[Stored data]

======

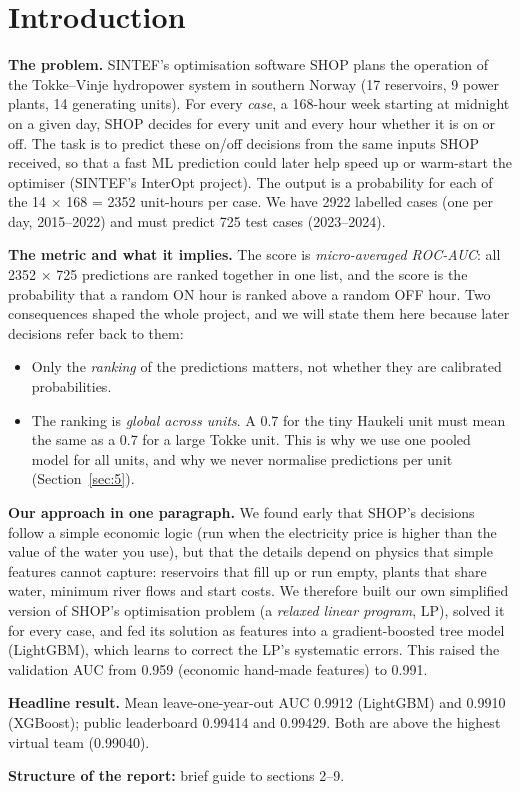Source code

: \section{Introduction}\label{sec:1}

\begin{disposition}
\textbf{The problem.} SINTEF's optimisation software SHOP plans the operation of the Tokke--Vinje hydropower system in southern Norway (17 reservoirs, 9 power plants, 14 generating units). For every \emph{case}, a 168-hour week starting at midnight on a given day, SHOP decides for every unit and every hour whether it is on or off. The task is to predict these on/off decisions from the same inputs SHOP received, so that a fast ML prediction could later help speed up or warm-start the optimiser (SINTEF's InterOpt project). The output is a probability for each of the 14 × 168 = 2352 unit-hours per case. We have 2922 labelled cases (one per day, 2015--2022) and must predict 725 test cases (2023--2024).

\textbf{The metric and what it implies.} The score is \emph{micro-averaged ROC-AUC}: all 2352 × 725 predictions are ranked together in one list, and the score is the probability that a random ON hour is ranked above a random OFF hour. Two consequences shaped the whole project, and we will state them here because later decisions refer back to them:

\begin{itemize}
\tightlist
\item
  Only the \emph{ranking} of the predictions matters, not whether they are calibrated probabilities.
\item
  The ranking is \emph{global across units}. A 0.7 for the tiny Haukeli unit must mean the same as a 0.7 for a large Tokke unit. This is why we use one pooled model for all units, and why we never normalise predictions per unit (Section~\ref{sec:5}).
\end{itemize}

\textbf{Our approach in one paragraph.} We found early that SHOP's decisions follow a simple economic logic (run when the electricity price is higher than the value of the water you use), but that the details depend on physics that simple features cannot capture: reservoirs that fill up or run empty, plants that share water, minimum river flows and start costs. We therefore built our own simplified version of SHOP's optimisation problem (a \emph{relaxed linear program}, LP), solved it for every case, and fed its solution as features into a gradient-boosted tree model (LightGBM), which learns to correct the LP's systematic errors. This raised the validation AUC from 0.959 (economic hand-made features) to 0.991.

\textbf{Headline result.} Mean leave-one-year-out AUC 0.9912 (LightGBM) and 0.9910 (XGBoost); public leaderboard 0.99414 and 0.99429. Both are above the highest virtual team (0.99040).

\textbf{Structure of the report:} brief guide to sections 2--9.
\end{disposition}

======

**TASK GOAL**
In the data above, find the line containing "virtual team (0.99040).", then copy it and every later line exactly.

**TASK ANSWER**
\textbf{Headline result.} Mean leave-one-year-out AUC 0.9912 (LightGBM) and 0.9910 (XGBoost); public leaderboard 0.99414 and 0.99429. Both are above the highest virtual team (0.99040).

\textbf{Structure of the report:} brief guide to sections 2--9.
\end{disposition}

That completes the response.